Saved entries

========================================

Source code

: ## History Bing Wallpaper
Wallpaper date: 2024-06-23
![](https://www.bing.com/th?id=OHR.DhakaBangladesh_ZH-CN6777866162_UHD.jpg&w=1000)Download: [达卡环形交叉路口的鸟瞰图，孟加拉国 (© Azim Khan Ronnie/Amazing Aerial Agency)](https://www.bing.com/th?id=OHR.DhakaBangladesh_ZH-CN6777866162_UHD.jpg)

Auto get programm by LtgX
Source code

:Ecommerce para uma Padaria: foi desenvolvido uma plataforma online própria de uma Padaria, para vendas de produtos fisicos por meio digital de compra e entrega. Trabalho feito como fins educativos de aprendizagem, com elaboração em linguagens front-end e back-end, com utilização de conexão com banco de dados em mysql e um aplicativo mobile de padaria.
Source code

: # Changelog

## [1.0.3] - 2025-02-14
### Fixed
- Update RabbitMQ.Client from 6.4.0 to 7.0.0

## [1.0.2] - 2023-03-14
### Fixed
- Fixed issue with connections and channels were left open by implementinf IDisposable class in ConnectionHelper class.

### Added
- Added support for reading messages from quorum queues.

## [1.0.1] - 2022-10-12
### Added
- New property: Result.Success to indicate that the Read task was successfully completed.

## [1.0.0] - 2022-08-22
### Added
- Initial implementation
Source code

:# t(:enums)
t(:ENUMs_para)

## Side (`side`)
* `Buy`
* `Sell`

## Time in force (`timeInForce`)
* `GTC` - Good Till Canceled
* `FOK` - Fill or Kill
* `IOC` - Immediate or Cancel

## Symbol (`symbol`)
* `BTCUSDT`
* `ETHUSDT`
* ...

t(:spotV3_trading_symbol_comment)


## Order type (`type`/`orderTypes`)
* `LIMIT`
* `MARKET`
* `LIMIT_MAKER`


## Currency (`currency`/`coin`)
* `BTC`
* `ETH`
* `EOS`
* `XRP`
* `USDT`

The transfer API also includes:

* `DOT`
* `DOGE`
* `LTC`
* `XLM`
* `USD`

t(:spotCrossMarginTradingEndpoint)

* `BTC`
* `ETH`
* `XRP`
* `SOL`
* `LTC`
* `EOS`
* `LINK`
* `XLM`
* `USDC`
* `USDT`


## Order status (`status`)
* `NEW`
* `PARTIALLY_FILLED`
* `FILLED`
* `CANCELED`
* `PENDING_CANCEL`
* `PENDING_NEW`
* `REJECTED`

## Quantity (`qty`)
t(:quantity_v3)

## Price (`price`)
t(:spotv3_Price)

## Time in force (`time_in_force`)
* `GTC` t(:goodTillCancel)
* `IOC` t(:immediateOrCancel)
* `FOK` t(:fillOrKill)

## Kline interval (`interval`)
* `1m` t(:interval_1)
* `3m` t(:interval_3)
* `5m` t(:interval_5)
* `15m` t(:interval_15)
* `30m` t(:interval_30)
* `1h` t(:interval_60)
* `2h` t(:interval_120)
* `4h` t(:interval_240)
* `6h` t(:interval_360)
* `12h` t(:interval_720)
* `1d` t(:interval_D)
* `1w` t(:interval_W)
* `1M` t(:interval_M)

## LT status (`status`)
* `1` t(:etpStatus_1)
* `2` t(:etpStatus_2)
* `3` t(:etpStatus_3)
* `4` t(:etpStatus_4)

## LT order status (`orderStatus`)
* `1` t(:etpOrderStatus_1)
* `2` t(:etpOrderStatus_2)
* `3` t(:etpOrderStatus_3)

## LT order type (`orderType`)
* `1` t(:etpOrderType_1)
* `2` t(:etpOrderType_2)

========================================

Which of the lines above mention the word "Wallpaper"? Pull those lines out.

: ## History Bing Wallpaper
Wallpaper date: 2024-06-23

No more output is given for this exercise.